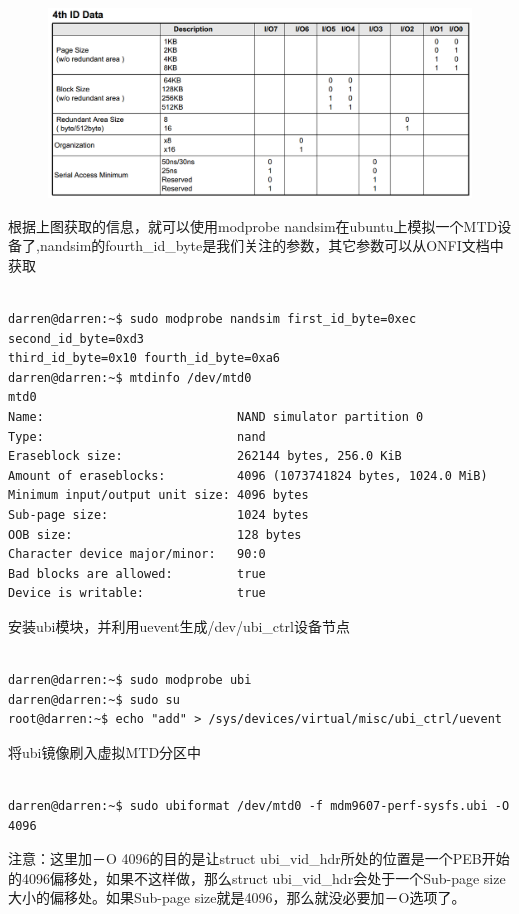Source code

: \begin{figure}[htbp]
\centering
\includegraphics[keepaspectratio,width=\textwidth,height=0.75\textheight]{img/20170517170203.png}
\end{figure}
根据上图获取的信息，就可以使用modprobe nandsim在ubuntu上模拟一个MTD设备了,nandsim的fourth\_id\_byte是我们关注的参数，其它参数可以从ONFI文档中获取
\begin{mdframed}[backgroundcolor=lightgray,hidealllines=true]
\begin{verbatim}

darren@darren:~$ sudo modprobe nandsim first_id_byte=0xec second_id_byte=0xd3
third_id_byte=0x10 fourth_id_byte=0xa6
darren@darren:~$ mtdinfo /dev/mtd0
mtd0
Name:                           NAND simulator partition 0
Type:                           nand
Eraseblock size:                262144 bytes, 256.0 KiB
Amount of eraseblocks:          4096 (1073741824 bytes, 1024.0 MiB)
Minimum input/output unit size: 4096 bytes
Sub-page size:                  1024 bytes
OOB size:                       128 bytes
Character device major/minor:   90:0
Bad blocks are allowed:         true
Device is writable:             true

\end{verbatim}
\end{mdframed}
安装ubi模块，并利用uevent生成/dev/ubi\_ctrl设备节点
\begin{mdframed}[backgroundcolor=lightgray,hidealllines=true]
\begin{verbatim}

darren@darren:~$ sudo modprobe ubi
darren@darren:~$ sudo su
root@darren:~$ echo "add" > /sys/devices/virtual/misc/ubi_ctrl/uevent

\end{verbatim}
\end{mdframed}
将ubi镜像刷入虚拟MTD分区中
\begin{mdframed}[backgroundcolor=lightgray,hidealllines=true]
\begin{verbatim}

darren@darren:~$ sudo ubiformat /dev/mtd0 -f mdm9607-perf-sysfs.ubi -O 4096

\end{verbatim}
\end{mdframed}
注意：这里加－O 4096的目的是让struct ubi\_vid\_hdr所处的位置是一个PEB开始的4096偏移处，如果不这样做，那么struct ubi\_vid\_hdr会处于一个Sub-page size大小的偏移处。如果Sub-page size就是4096，那么就没必要加－O选项了。
\vspace{12 pt}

----------------------------------------

**PROBLEM**
The response should hold exactly the lines starting at the line with "根据上图获取的信息，就可以使" and ending at the line with "bytes, 1024.0 MiB)", and no other line of the material above.

**SOLUTION BELOW**
根据上图获取的信息，就可以使用modprobe nandsim在ubuntu上模拟一个MTD设备了,nandsim的fourth\_id\_byte是我们关注的参数，其它参数可以从ONFI文档中获取
\begin{mdframed}[backgroundcolor=lightgray,hidealllines=true]
\begin{verbatim}

darren@darren:~$ sudo modprobe nandsim first_id_byte=0xec second_id_byte=0xd3
third_id_byte=0x10 fourth_id_byte=0xa6
darren@darren:~$ mtdinfo /dev/mtd0
mtd0
Name:                           NAND simulator partition 0
Type:                           nand
Eraseblock size:                262144 bytes, 256.0 KiB
Amount of eraseblocks:          4096 (1073741824 bytes, 1024.0 MiB)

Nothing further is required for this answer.